Dataset entries:

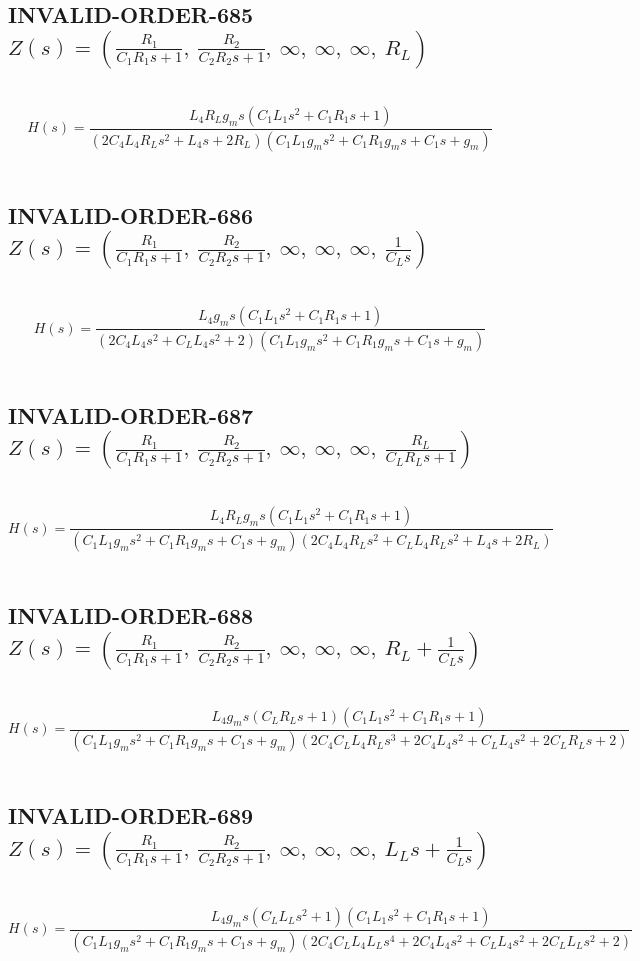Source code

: \documentclass{article}
\begin{document}
\subsection{INVALID-ORDER-685 $Z(s) = \left( \frac{R_{1}}{C_{1} R_{1} s + 1}, \  \frac{R_{2}}{C_{2} R_{2} s + 1}, \  \infty, \  \infty, \  \infty, \  R_{L}\right)$ } \ 
\textbf{\[H(s) = \frac{L_{4} R_{L} g_{m} s \left(C_{1} L_{1} s^{2} + C_{1} R_{1} s + 1\right)}{\left(2 C_{4} L_{4} R_{L} s^{2} + L_{4} s + 2 R_{L}\right) \left(C_{1} L_{1} g_{m} s^{2} + C_{1} R_{1} g_{m} s + C_{1} s + g_{m}\right)}\] } \ 
\subsection{INVALID-ORDER-686 $Z(s) = \left( \frac{R_{1}}{C_{1} R_{1} s + 1}, \  \frac{R_{2}}{C_{2} R_{2} s + 1}, \  \infty, \  \infty, \  \infty, \  \frac{1}{C_{L} s}\right)$ } \ 
\textbf{\[H(s) = \frac{L_{4} g_{m} s \left(C_{1} L_{1} s^{2} + C_{1} R_{1} s + 1\right)}{\left(2 C_{4} L_{4} s^{2} + C_{L} L_{4} s^{2} + 2\right) \left(C_{1} L_{1} g_{m} s^{2} + C_{1} R_{1} g_{m} s + C_{1} s + g_{m}\right)}\] } \ 
\subsection{INVALID-ORDER-687 $Z(s) = \left( \frac{R_{1}}{C_{1} R_{1} s + 1}, \  \frac{R_{2}}{C_{2} R_{2} s + 1}, \  \infty, \  \infty, \  \infty, \  \frac{R_{L}}{C_{L} R_{L} s + 1}\right)$ } \ 
\textbf{\[H(s) = \frac{L_{4} R_{L} g_{m} s \left(C_{1} L_{1} s^{2} + C_{1} R_{1} s + 1\right)}{\left(C_{1} L_{1} g_{m} s^{2} + C_{1} R_{1} g_{m} s + C_{1} s + g_{m}\right) \left(2 C_{4} L_{4} R_{L} s^{2} + C_{L} L_{4} R_{L} s^{2} + L_{4} s + 2 R_{L}\right)}\] } \ 
\subsection{INVALID-ORDER-688 $Z(s) = \left( \frac{R_{1}}{C_{1} R_{1} s + 1}, \  \frac{R_{2}}{C_{2} R_{2} s + 1}, \  \infty, \  \infty, \  \infty, \  R_{L} + \frac{1}{C_{L} s}\right)$ } \ 
\textbf{\[H(s) = \frac{L_{4} g_{m} s \left(C_{L} R_{L} s + 1\right) \left(C_{1} L_{1} s^{2} + C_{1} R_{1} s + 1\right)}{\left(C_{1} L_{1} g_{m} s^{2} + C_{1} R_{1} g_{m} s + C_{1} s + g_{m}\right) \left(2 C_{4} C_{L} L_{4} R_{L} s^{3} + 2 C_{4} L_{4} s^{2} + C_{L} L_{4} s^{2} + 2 C_{L} R_{L} s + 2\right)}\] } \ 
\subsection{INVALID-ORDER-689 $Z(s) = \left( \frac{R_{1}}{C_{1} R_{1} s + 1}, \  \frac{R_{2}}{C_{2} R_{2} s + 1}, \  \infty, \  \infty, \  \infty, \  L_{L} s + \frac{1}{C_{L} s}\right)$ } \ 
\textbf{\[H(s) = \frac{L_{4} g_{m} s \left(C_{L} L_{L} s^{2} + 1\right) \left(C_{1} L_{1} s^{2} + C_{1} R_{1} s + 1\right)}{\left(C_{1} L_{1} g_{m} s^{2} + C_{1} R_{1} g_{m} s + C_{1} s + g_{m}\right) \left(2 C_{4} C_{L} L_{4} L_{L} s^{4} + 2 C_{4} L_{4} s^{2} + C_{L} L_{4} s^{2} + 2 C_{L} L_{L} s^{2} + 2\right)}\] } \ 
\end{document}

Problem to work on:
One exact copy of the data is required, and it should hold no pictures.

Answer to the problem:
Source code

: \documentclass{article}
\begin{document}
\subsection{INVALID-ORDER-685 $Z(s) = \left( \frac{R_{1}}{C_{1} R_{1} s + 1}, \  \frac{R_{2}}{C_{2} R_{2} s + 1}, \  \infty, \  \infty, \  \infty, \  R_{L}\right)$ } \ 
\textbf{\[H(s) = \frac{L_{4} R_{L} g_{m} s \left(C_{1} L_{1} s^{2} + C_{1} R_{1} s + 1\right)}{\left(2 C_{4} L_{4} R_{L} s^{2} + L_{4} s + 2 R_{L}\right) \left(C_{1} L_{1} g_{m} s^{2} + C_{1} R_{1} g_{m} s + C_{1} s + g_{m}\right)}\] } \ 
\subsection{INVALID-ORDER-686 $Z(s) = \left( \frac{R_{1}}{C_{1} R_{1} s + 1}, \  \frac{R_{2}}{C_{2} R_{2} s + 1}, \  \infty, \  \infty, \  \infty, \  \frac{1}{C_{L} s}\right)$ } \ 
\textbf{\[H(s) = \frac{L_{4} g_{m} s \left(C_{1} L_{1} s^{2} + C_{1} R_{1} s + 1\right)}{\left(2 C_{4} L_{4} s^{2} + C_{L} L_{4} s^{2} + 2\right) \left(C_{1} L_{1} g_{m} s^{2} + C_{1} R_{1} g_{m} s + C_{1} s + g_{m}\right)}\] } \ 
\subsection{INVALID-ORDER-687 $Z(s) = \left( \frac{R_{1}}{C_{1} R_{1} s + 1}, \  \frac{R_{2}}{C_{2} R_{2} s + 1}, \  \infty, \  \infty, \  \infty, \  \frac{R_{L}}{C_{L} R_{L} s + 1}\right)$ } \ 
\textbf{\[H(s) = \frac{L_{4} R_{L} g_{m} s \left(C_{1} L_{1} s^{2} + C_{1} R_{1} s + 1\right)}{\left(C_{1} L_{1} g_{m} s^{2} + C_{1} R_{1} g_{m} s + C_{1} s + g_{m}\right) \left(2 C_{4} L_{4} R_{L} s^{2} + C_{L} L_{4} R_{L} s^{2} + L_{4} s + 2 R_{L}\right)}\] } \ 
\subsection{INVALID-ORDER-688 $Z(s) = \left( \frac{R_{1}}{C_{1} R_{1} s + 1}, \  \frac{R_{2}}{C_{2} R_{2} s + 1}, \  \infty, \  \infty, \  \infty, \  R_{L} + \frac{1}{C_{L} s}\right)$ } \ 
\textbf{\[H(s) = \frac{L_{4} g_{m} s \left(C_{L} R_{L} s + 1\right) \left(C_{1} L_{1} s^{2} + C_{1} R_{1} s + 1\right)}{\left(C_{1} L_{1} g_{m} s^{2} + C_{1} R_{1} g_{m} s + C_{1} s + g_{m}\right) \left(2 C_{4} C_{L} L_{4} R_{L} s^{3} + 2 C_{4} L_{4} s^{2} + C_{L} L_{4} s^{2} + 2 C_{L} R_{L} s + 2\right)}\] } \ 
\subsection{INVALID-ORDER-689 $Z(s) = \left( \frac{R_{1}}{C_{1} R_{1} s + 1}, \  \frac{R_{2}}{C_{2} R_{2} s + 1}, \  \infty, \  \infty, \  \infty, \  L_{L} s + \frac{1}{C_{L} s}\right)$ } \ 
\textbf{\[H(s) = \frac{L_{4} g_{m} s \left(C_{L} L_{L} s^{2} + 1\right) \left(C_{1} L_{1} s^{2} + C_{1} R_{1} s + 1\right)}{\left(C_{1} L_{1} g_{m} s^{2} + C_{1} R_{1} g_{m} s + C_{1} s + g_{m}\right) \left(2 C_{4} C_{L} L_{4} L_{L} s^{4} + 2 C_{4} L_{4} s^{2} + C_{L} L_{4} s^{2} + 2 C_{L} L_{L} s^{2} + 2\right)}\] } \ 
\end{document}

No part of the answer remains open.